Nous entrons dans ce passage resserré entre 2 blocs monolithiques et accédons à la crypte, avec l’étoile du souvenir gravée au centre dans une dalle de bronze. Nous nous répartissons autour de celle-ci, accompagnés de Jean Samuel qui préside cette cérémonie du Train de la Mort du 2 juillet 1944.

Témoignage de Jean Samuel

« Il faisait chaud, très chaud à cent par wagon, encastrés, les uns contre les autres. Nous étions en battue jusqu’à la mort. […] Le soir, couché sur 3 épaisseurs de cadavres, il restait seulement 37 survivants le lendemain dans le wagon. Tous les morts sont réunis dans une moitié de wagon. Trois jours, quatre nuits de voyage à Dachau, petite ville de province où se trouve le camp de concentration, surpeuplé. […] Libération des Américains le 29 avril 1945, nous sommes arrivés à Paris le 10 mai 1945.

J’ai 95 ans, c’est un véritable miracle. »

Témoignage d’Yves Meyer, à travers la lettre lue par sa fille Danielle Meyer

« Quelle émotion dont ils se souviennent encore. »

« À partir du camp de Compiègne, je vois les habitants fermant leurs fenêtres. Le train a la capacité de 45 personnes, il fait 35°C, canicule de 1944. J’ai un projet d’évasion, il est avorté. Dans un autre wagon : 95 morts, un seul survivant. Sur les 2521 déportés, nous observons des otages, des résistants, des prêtres.

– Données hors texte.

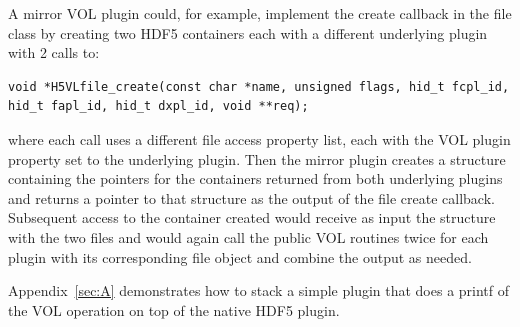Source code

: A mirror VOL plugin could, for example, implement the create callback in the file class by creating two HDF5 containers each with a different underlying plugin with 2 calls to:
\begin{lstlisting}
void *H5VLfile_create(const char *name, unsigned flags, hid_t fcpl_id, hid_t fapl_id, hid_t dxpl_id, void **req);
\end{lstlisting}
where each call uses a different file access property list, each with the VOL plugin property set to the underlying plugin. Then the mirror plugin creates a structure containing the pointers for the containers returned from both underlying plugins and returns a pointer to that structure as the output of the file create callback. Subsequent access to the container created would receive as input the structure with the two files and would again call the public VOL routines twice for each plugin with its corresponding file object and combine the output as needed. 

Appendix~\ref{sec:A} demonstrates how to stack a simple plugin that does a printf of the VOL operation on top of the native HDF5 plugin.

\pagebreak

Arrêt à Saint-Brice, puis à Revigny le 3 juillet 1944. On compte 984 cadavres dans d’autres wagons. Le 4 juillet, nous sommes à Metz, où nous avalons une soupe de la Croix-Rouge. Le 5 juillet, nous arrivons au camp de Dachau dans la soirée, accueillis par des jets de pierres, des aboiements, des morsures de chien. Nous passons le portail « Arbeit Macht Frei » (le travail rend libre). Nous sommes réduits, nivelés par le bas, nous avons une vie concentrationnaire. »

Témoignages lus par la nouvelle génération des enfants et petits-enfants, Foucaud, Charles, Alicia, Inès et Mathilde

L’atmosphère est dans l’écoute, le désarroi de la mémoire, les images sont terribles, l’émotion est vécue intérieurement, avec pudeur.

« Bilan : 1537 rescapés, 984 morts, des hommes sont devenus fous. Le silence est pesant, les nerfs sont à vif, règnent des angoisses, des syncopes.

On peut entendre se murmurer : non, je ne vais pas moi aussi céder à la folie.

À l’arrivée à Dachau, quatre rangées de cadavres sont constituées, nous sommes asphyxiés, déshydratés. » Edmond Michelet décrit des heures d’épouvante.

Témoignage de Dorothée Roos

Dorothée Roos est conseillère à Mosbach, conseillère de district de Neckar-Odenwald, après des études de philologie et histoire allemande. En 2013, elle a reçu la médaille du Bade-Wurtemberg par le ministre des arts, Theresia Bauer. Elle est aussi présidente de l’association « KZ-Gedenkstätte Neckarelz » (Mémorial du camp de Neckarelz).

Elle nous explique qu’un premier convoi de 500 déportés en provenance de Dachau est arrivé le 15 mars 1944, dans le but de délocaliser une partie de l’usine de moteurs d’aviation Daimler-Benz Genshagen et de mettre ainsi la production de guerre de cette usine à l’abri des bombardements. La vallée du Neckar comportait de nombreuses mines et comptait des travailleurs forcés dès 1942, puis des détenus concentrationnaires dès 1944. Environ 10 000 prisonniers ont travaillé dans le camp de Neckarelz. Dans ce dur labeur est né le chant de Neckar en 1954.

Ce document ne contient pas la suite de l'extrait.